**About this exercise:**
There is material below. Print exactly the lines starting at the line with "s = 1+\epsilon + i \tau ." and ending at the line with "(\tau)$, but since", ends included, and no others.

#### Task data

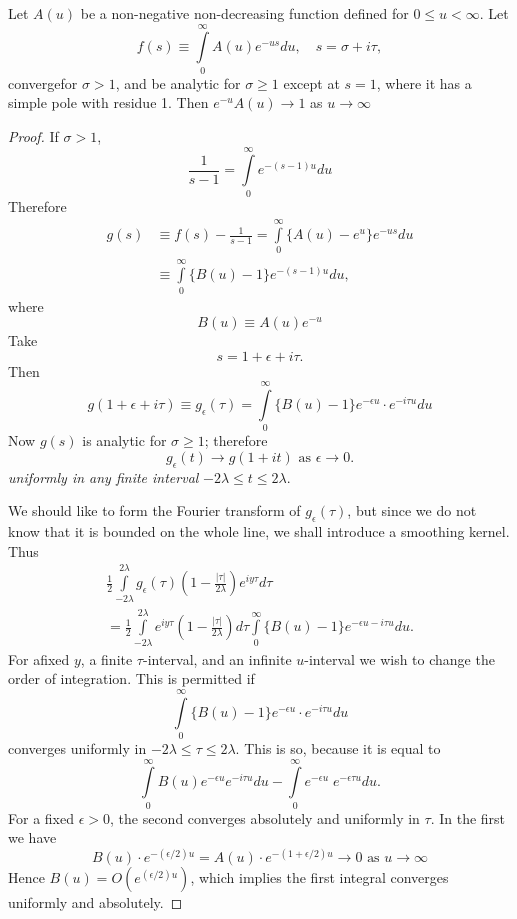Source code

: \medskip
{}\cite[4]{key3}
Let $A(u)$ be a non-negative non-decreasing function defined for $0
\leq u < \infty$. Let 
$$
f(s) \equiv \int\limits^\infty_0 A(u) e^{-us} du, \quad s = \sigma + i
\tau,
$$
converge\pageoriginale for $\sigma >1$, and be analytic for $\sigma
\geq 1$ except at $s=1$, where it has a simple pole with residue
1. Then $e^{-u} A(u) \to 1$ as $u\to \infty$

\begin{proof}
If $\sigma >1$,
$$
\frac{1}{s-1} = \int\limits^\infty_0 e^{-(s-1)u} du
$$
Therefore
\begin{align*}
g(s) & \equiv f(s) - \frac{1}{s-1} = \int\limits^\infty_0 \{A(u)
-e^u\} e^{-us} du\\
& \equiv \int\limits^\infty_0 \{B(u)-1\} e^{-(s-1)u}du,
\end{align*}
where 
$$
B(u) \equiv A (u) e^{-u}
$$
Take 
$$
s = 1+\epsilon + i \tau .
$$
Then
$$
g(1+ \epsilon + i \tau) \equiv g_\epsilon (\tau) =
\int\limits^\infty_0 \{B(u) -1\} e^{-\epsilon u} \cdot e^{-i \tau
  u} du
$$
Now $g(s)$ is analytic for $\sigma \geq 1$; therefore
$$
g_\epsilon (t) \to g(1+it) \text{ as } \epsilon \to 0.
$$
\textit{uniformly in any finite interval} $-2\lambda \leq t \leq 2
\lambda$. 

We should like to form the Fourier transform of $g_\epsilon
(\tau)$, but since we do not know that it is  bounded on the whole
line, we shall introduce a smoothing kernel. Thus 
\begin{multline*}
\frac{1}{2}\int\limits^{2\lambda}_{-2\lambda} g_\epsilon (\tau)
\left(1-\frac{|\tau|}{2\lambda} \right) e^{iy\tau} d\tau \\
= \frac{1}{2} \int\limits^{2\lambda}_{-2\lambda} e^{iy\tau}
\left(1-\frac{|\tau|}{2\lambda} \right)  d\tau \int\limits^\infty_0
\{B(u)-1\} e^{-\epsilon u - i \tau u} du.
\end{multline*}
For a\pageoriginale fixed $y$, a finite $\tau$-interval, and an
infinite $u$-interval we wish to change the order of integration. This
is permitted if 
$$
\int\limits^\infty_0 \{B(u)-1\} e^{-\epsilon u} \cdot e^{-i \tau u}
du 
$$
converges uniformly in $-2\lambda \leq \tau \leq 2\lambda$. This is
so, because it is equal to 
$$ 
\int\limits^\infty_0 B(u) e^{-\epsilon u} e^{-i \tau u} du -
\int\limits^\infty_0 e^{-\epsilon u} \; e^{-\epsilon \tau u} du.
$$
For a fixed $\epsilon >0$, the second converges absolutely and
uniformly in $\tau$. In the first we have
$$
B(u) \cdot e^{-(\epsilon /2)u} = A(u) \cdot e^{-(1+\epsilon/2)u}
\to 0 \text{ as } u \to \infty
$$
Hence $B(u) = O (e^{(\epsilon/2) u})$, which implies the first integral converges
uniformly and absolutely. 


\end{proof}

########

**Result of this task:**
s = 1+\epsilon + i \tau .
$$
Then
$$
g(1+ \epsilon + i \tau) \equiv g_\epsilon (\tau) =
\int\limits^\infty_0 \{B(u) -1\} e^{-\epsilon u} \cdot e^{-i \tau
  u} du
$$
Now $g(s)$ is analytic for $\sigma \geq 1$; therefore
$$
g_\epsilon (t) \to g(1+it) \text{ as } \epsilon \to 0.
$$
\textit{uniformly in any finite interval} $-2\lambda \leq t \leq 2
\lambda$. 

We should like to form the Fourier transform of $g_\epsilon
(\tau)$, but since we do not know that it is  bounded on the whole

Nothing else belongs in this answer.